Frederico Guilherme de Varnhagen, que foi diretor da fábrica entre 1815 e 1821, ao referir-se às montanhas que a fábrica explorava, disse: “Este grupo de montanhas tem cerca de 3 léguas de comprimento e proporcionada largura. O trecho do morro é de granito e, de norte a sul, no sentido longitudinal, é cortado por três grossos veios de ferro. O mineral solto à superfície do morro é tão rico, que dele se poderia, por mais de cem anos, alimentar a maior fábrica do mundo sem recorrer a trabalho algum de mineração”.
O ferro de Ipanema, confrontado com o dos Estados Unidos, inclusive levaria vantagem. Numa Exposição Industrial realizada no Rio de Janeiro, em 1881, foram expostas rodas de vagões da Estrada de Ferro Dom Pedro II, construídas com ferros das duas origens. Ficou provada, naquele evento, a superioridade das rodas de ferro fundido resfriadas na fábrica de Ipanema.
Curiosidades
- Praia de Ipanema
Nome dado pelos índios, Ipanema significa “água ruim, suja, imprópria para o mergulho e a pesca”. Nossa Ipanema não é única: há outras em outros Estados, batizadas pelos índios com o mesmo propósito. Mas a Ipanema carioca (a famosa praia), da qual falarei a seguir, ganhou esse nome não por causa da sujeira das águas, mas sim, por causa da nossa Ipanema. E muita gente não sabe disso.
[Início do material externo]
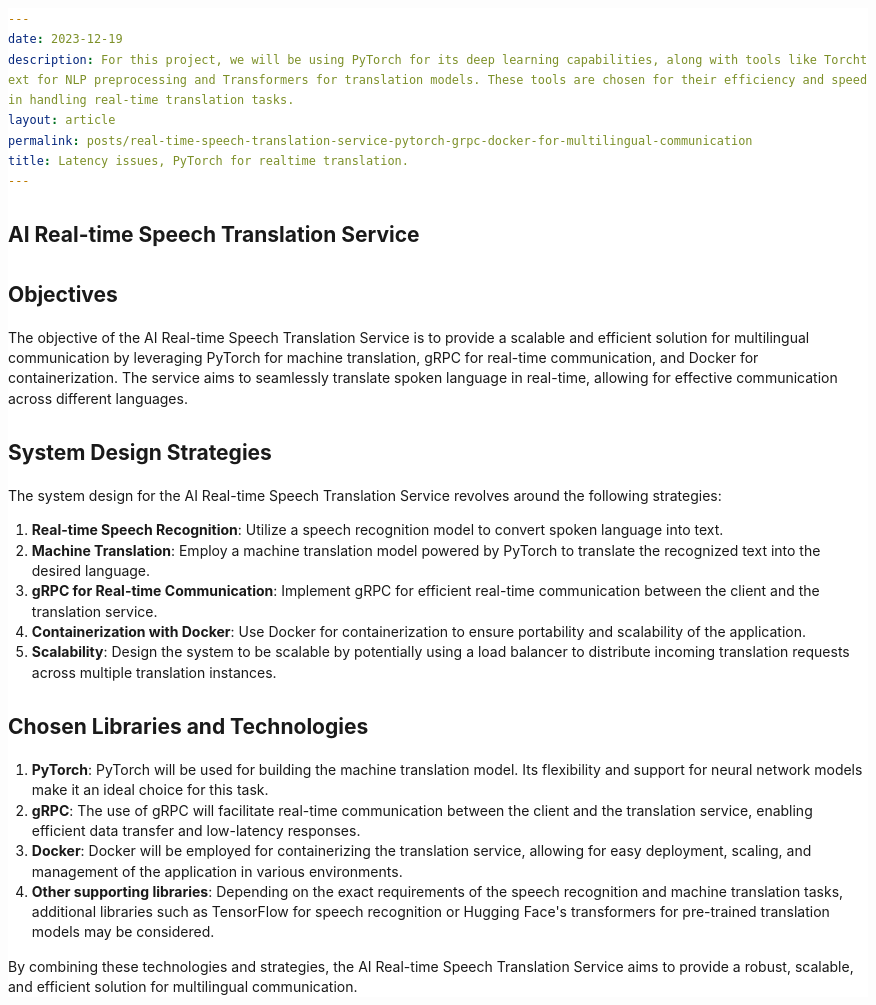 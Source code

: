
 ```yaml
---
date: 2023-12-19
description: For this project, we will be using PyTorch for its deep learning capabilities, along with tools like Torchtext for NLP preprocessing and Transformers for translation models. These tools are chosen for their efficiency and speed in handling real-time translation tasks.
layout: article
permalink: posts/real-time-speech-translation-service-pytorch-grpc-docker-for-multilingual-communication
title: Latency issues, PyTorch for realtime translation.
---
```


## AI Real-time Speech Translation Service

## Objectives

The objective of the AI Real-time Speech Translation Service is to provide a scalable and efficient solution for multilingual communication by leveraging PyTorch for machine translation, gRPC for real-time communication, and Docker for containerization. The service aims to seamlessly translate spoken language in real-time, allowing for effective communication across different languages.

## System Design Strategies

The system design for the AI Real-time Speech Translation Service revolves around the following strategies:

1. **Real-time Speech Recognition**: Utilize a speech recognition model to convert spoken language into text.
2. **Machine Translation**: Employ a machine translation model powered by PyTorch to translate the recognized text into the desired language.
3. **gRPC for Real-time Communication**: Implement gRPC for efficient real-time communication between the client and the translation service.
4. **Containerization with Docker**: Use Docker for containerization to ensure portability and scalability of the application.
5. **Scalability**: Design the system to be scalable by potentially using a load balancer to distribute incoming translation requests across multiple translation instances.

## Chosen Libraries and Technologies

1. **PyTorch**: PyTorch will be used for building the machine translation model. Its flexibility and support for neural network models make it an ideal choice for this task.
2. **gRPC**: The use of gRPC will facilitate real-time communication between the client and the translation service, enabling efficient data transfer and low-latency responses.
3. **Docker**: Docker will be employed for containerizing the translation service, allowing for easy deployment, scaling, and management of the application in various environments.
4. **Other supporting libraries**: Depending on the exact requirements of the speech recognition and machine translation tasks, additional libraries such as TensorFlow for speech recognition or Hugging Face's transformers for pre-trained translation models may be considered.

By combining these technologies and strategies, the AI Real-time Speech Translation Service aims to provide a robust, scalable, and efficient solution for multilingual communication.
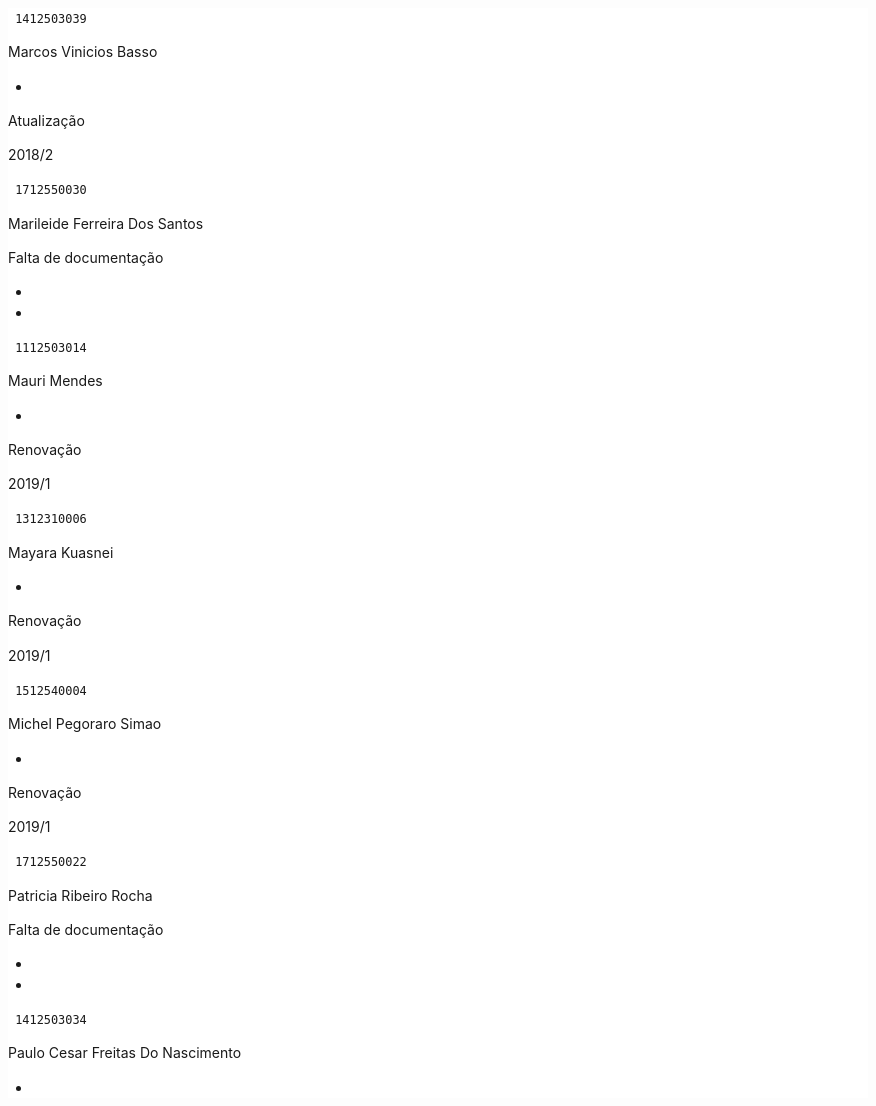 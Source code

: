      1412503039

   Marcos Vinicios Basso

   -

   Atualização

   2018/2

     1712550030

   Marileide Ferreira Dos Santos

   Falta de documentação

   -

   -

     1112503014

   Mauri Mendes

   -

   Renovação

   2019/1

     1312310006

   Mayara Kuasnei

   -

   Renovação

   2019/1

     1512540004

   Michel Pegoraro Simao

   -

   Renovação

   2019/1

     1712550022

   Patricia Ribeiro Rocha

   Falta de documentação

   -

   -

     1412503034

   Paulo Cesar Freitas Do Nascimento

   -
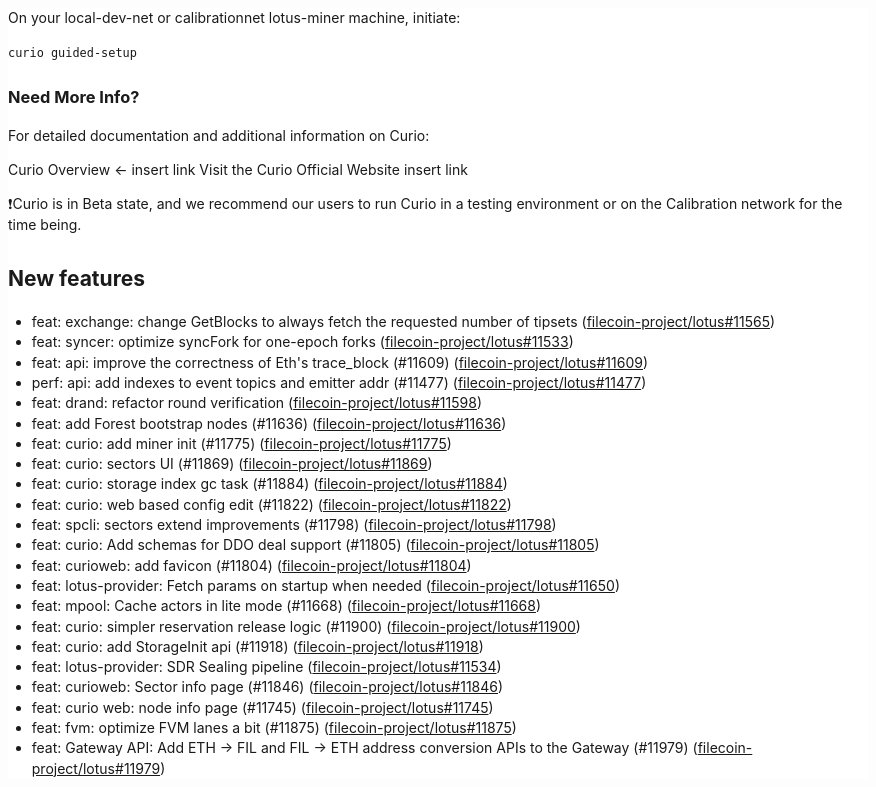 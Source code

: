 On your local-dev-net or calibrationnet lotus-miner machine, initiate:

`curio guided-setup`

### Need More Info?

For detailed documentation and additional information on Curio:

Curio Overview <- insert link
Visit the Curio Official Website insert link

❗Curio is in Beta state, and we recommend our users to run Curio in a testing environment or on the Calibration network for the time being.

## New features

- feat: exchange: change GetBlocks to always fetch the requested number of tipsets ([filecoin-project/lotus#11565](https://github.com/filecoin-project/lotus/pull/11565))
- feat: syncer: optimize syncFork for one-epoch forks ([filecoin-project/lotus#11533](https://github.com/filecoin-project/lotus/pull/11533))
- feat: api: improve the correctness of Eth's trace_block (#11609) ([filecoin-project/lotus#11609](https://github.com/filecoin-project/lotus/pull/11609))
- perf: api: add indexes to event topics and emitter addr (#11477) ([filecoin-project/lotus#11477](https://github.com/filecoin-project/lotus/pull/11477))
- feat: drand: refactor round verification ([filecoin-project/lotus#11598](https://github.com/filecoin-project/lotus/pull/11598))
- feat: add Forest bootstrap nodes (#11636) ([filecoin-project/lotus#11636](https://github.com/filecoin-project/lotus/pull/11636))
- feat: curio: add miner init (#11775) ([filecoin-project/lotus#11775](https://github.com/filecoin-project/lotus/pull/11775))
- feat: curio: sectors UI (#11869) ([filecoin-project/lotus#11869](https://github.com/filecoin-project/lotus/pull/11869))
- feat: curio: storage index gc task (#11884) ([filecoin-project/lotus#11884](https://github.com/filecoin-project/lotus/pull/11884))
- feat: curio: web based config edit (#11822) ([filecoin-project/lotus#11822](https://github.com/filecoin-project/lotus/pull/11822))
- feat: spcli: sectors extend improvements (#11798) ([filecoin-project/lotus#11798](https://github.com/filecoin-project/lotus/pull/11798))
- feat: curio: Add schemas for DDO deal support (#11805) ([filecoin-project/lotus#11805](https://github.com/filecoin-project/lotus/pull/11805))
- feat: curioweb: add favicon (#11804) ([filecoin-project/lotus#11804](https://github.com/filecoin-project/lotus/pull/11804))
- feat: lotus-provider: Fetch params on startup when needed ([filecoin-project/lotus#11650](https://github.com/filecoin-project/lotus/pull/11650))
- feat: mpool: Cache actors in lite mode (#11668) ([filecoin-project/lotus#11668](https://github.com/filecoin-project/lotus/pull/11668))
- feat: curio: simpler reservation release logic (#11900) ([filecoin-project/lotus#11900](https://github.com/filecoin-project/lotus/pull/11900))
- feat: curio: add StorageInit api (#11918) ([filecoin-project/lotus#11918](https://github.com/filecoin-project/lotus/pull/11918))
- feat: lotus-provider: SDR Sealing pipeline ([filecoin-project/lotus#11534](https://github.com/filecoin-project/lotus/pull/11534))
- feat: curioweb: Sector info page (#11846) ([filecoin-project/lotus#11846](https://github.com/filecoin-project/lotus/pull/11846))
- feat: curio web: node info page (#11745) ([filecoin-project/lotus#11745](https://github.com/filecoin-project/lotus/pull/11745))
- feat: fvm: optimize FVM lanes a bit (#11875) ([filecoin-project/lotus#11875](https://github.com/filecoin-project/lotus/pull/11875))
- feat: Gateway API: Add ETH -> FIL and FIL -> ETH address conversion APIs to the Gateway (#11979) ([filecoin-project/lotus#11979](https://github.com/filecoin-project/lotus/pull/11979))
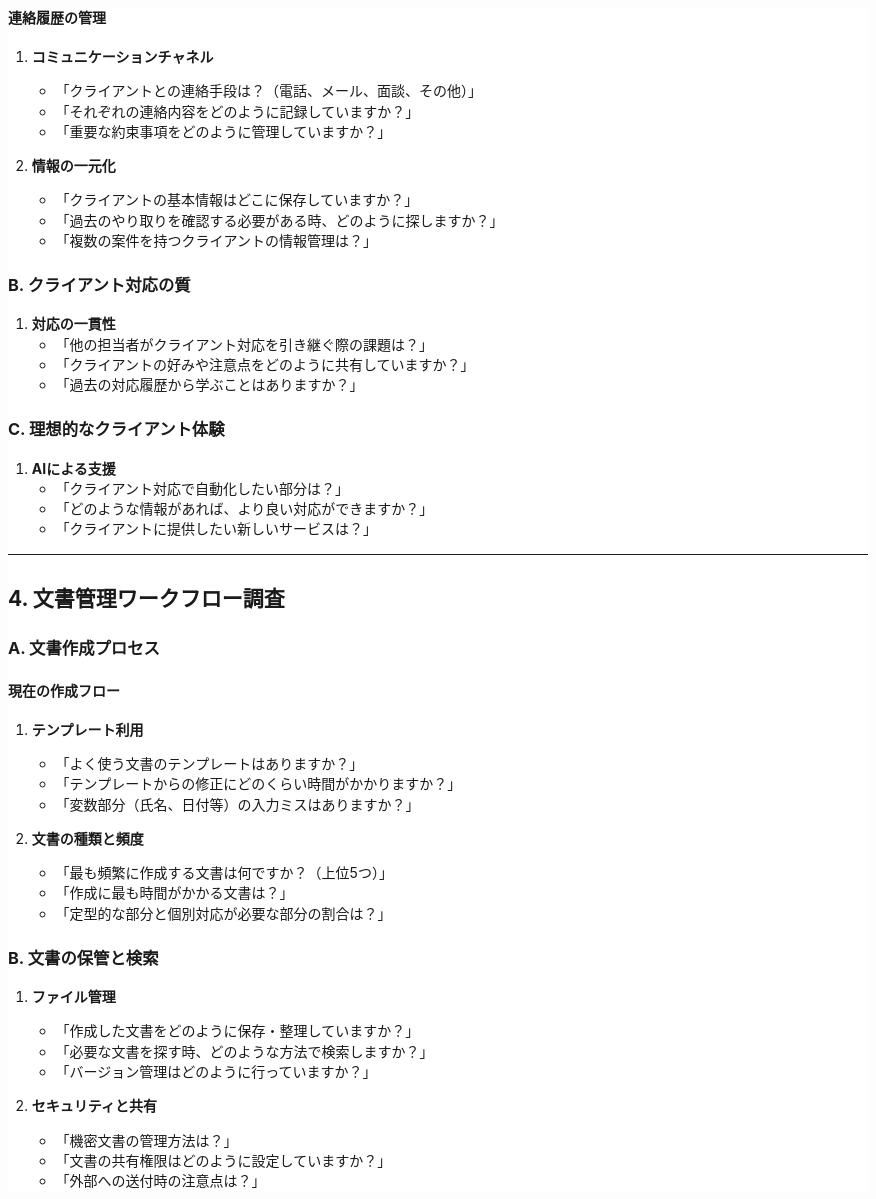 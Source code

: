 #### 連絡履歴の管理
1. **コミュニケーションチャネル**
   - 「クライアントとの連絡手段は？（電話、メール、面談、その他）」
   - 「それぞれの連絡内容をどのように記録していますか？」
   - 「重要な約束事項をどのように管理していますか？」

2. **情報の一元化**
   - 「クライアントの基本情報はどこに保存していますか？」
   - 「過去のやり取りを確認する必要がある時、どのように探しますか？」
   - 「複数の案件を持つクライアントの情報管理は？」

### B. クライアント対応の質

1. **対応の一貫性**
   - 「他の担当者がクライアント対応を引き継ぐ際の課題は？」
   - 「クライアントの好みや注意点をどのように共有していますか？」
   - 「過去の対応履歴から学ぶことはありますか？」

### C. 理想的なクライアント体験

1. **AIによる支援**
   - 「クライアント対応で自動化したい部分は？」
   - 「どのような情報があれば、より良い対応ができますか？」
   - 「クライアントに提供したい新しいサービスは？」

---

## 4. 文書管理ワークフロー調査

### A. 文書作成プロセス

#### 現在の作成フロー
1. **テンプレート利用**
   - 「よく使う文書のテンプレートはありますか？」
   - 「テンプレートからの修正にどのくらい時間がかかりますか？」
   - 「変数部分（氏名、日付等）の入力ミスはありますか？」

2. **文書の種類と頻度**
   - 「最も頻繁に作成する文書は何ですか？（上位5つ）」
   - 「作成に最も時間がかかる文書は？」
   - 「定型的な部分と個別対応が必要な部分の割合は？」

### B. 文書の保管と検索

1. **ファイル管理**
   - 「作成した文書をどのように保存・整理していますか？」
   - 「必要な文書を探す時、どのような方法で検索しますか？」
   - 「バージョン管理はどのように行っていますか？」

2. **セキュリティと共有**
   - 「機密文書の管理方法は？」
   - 「文書の共有権限はどのように設定していますか？」
   - 「外部への送付時の注意点は？」
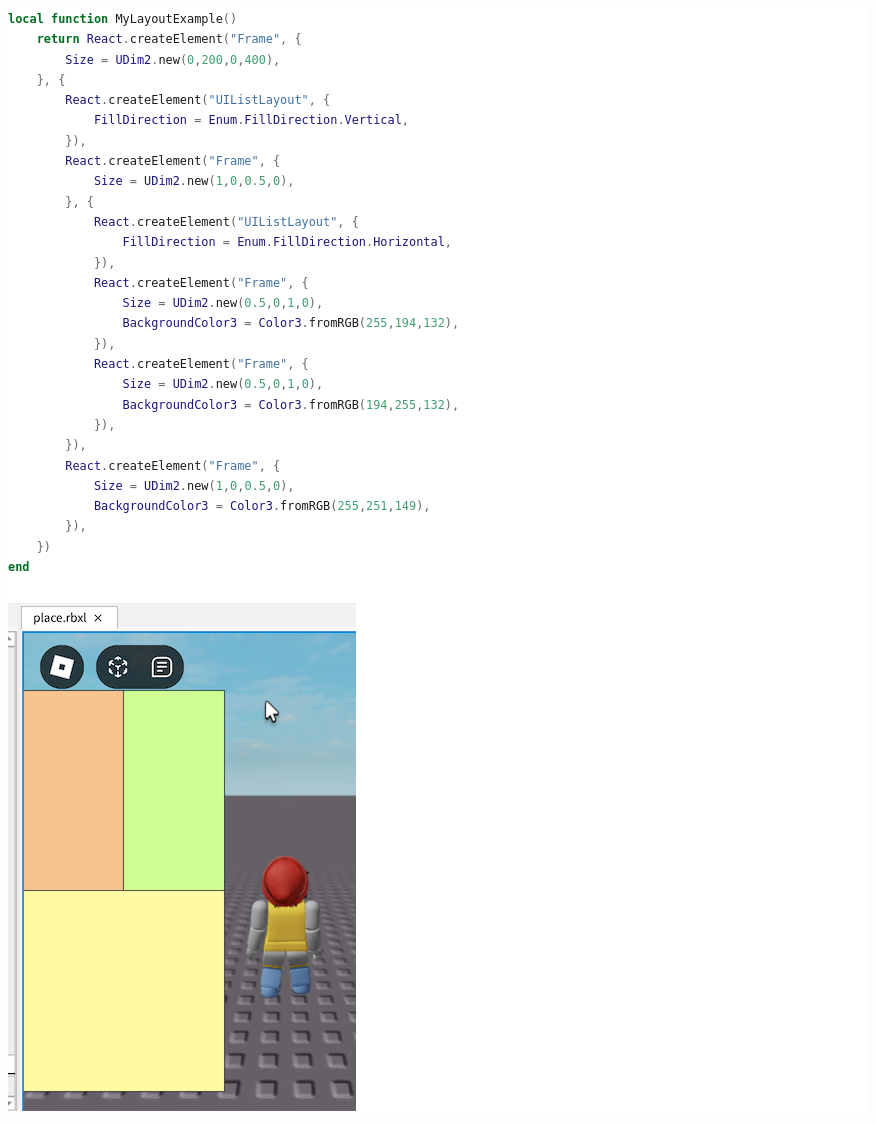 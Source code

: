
 ```lua
local function MyLayoutExample()
	return React.createElement("Frame", {
		Size = UDim2.new(0,200,0,400),
	}, {
		React.createElement("UIListLayout", {
			FillDirection = Enum.FillDirection.Vertical,
		}),
		React.createElement("Frame", {
			Size = UDim2.new(1,0,0.5,0),
		}, {
			React.createElement("UIListLayout", {
				FillDirection = Enum.FillDirection.Horizontal,
			}),
			React.createElement("Frame", {
				Size = UDim2.new(0.5,0,1,0),
				BackgroundColor3 = Color3.fromRGB(255,194,132),
			}),
			React.createElement("Frame", {
				Size = UDim2.new(0.5,0,1,0),
				BackgroundColor3 = Color3.fromRGB(194,255,132),
			}),
		}),
		React.createElement("Frame", {
			Size = UDim2.new(1,0,0.5,0),
			BackgroundColor3 = Color3.fromRGB(255,251,149),
		}),
	})
end
```

![](screenshots/MyLayoutExample.png)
O fato é que José Antônio Moreira Filho (1830-1899), o segundo Barão de Ipanema, comprou as terras onde hoje está localizado o bairro carioca, no fim do século 19, e fundou, em 1894, a Vila Ipanema. Seu pai, José Antônio Moreira, o primeiro Barão de Ipanema, era um minerador que, ao receber o título de barão em 1847, decidiu homenagear seu local de nascimento, a vila de São João de Ipanema, hoje pertencente a Iperó.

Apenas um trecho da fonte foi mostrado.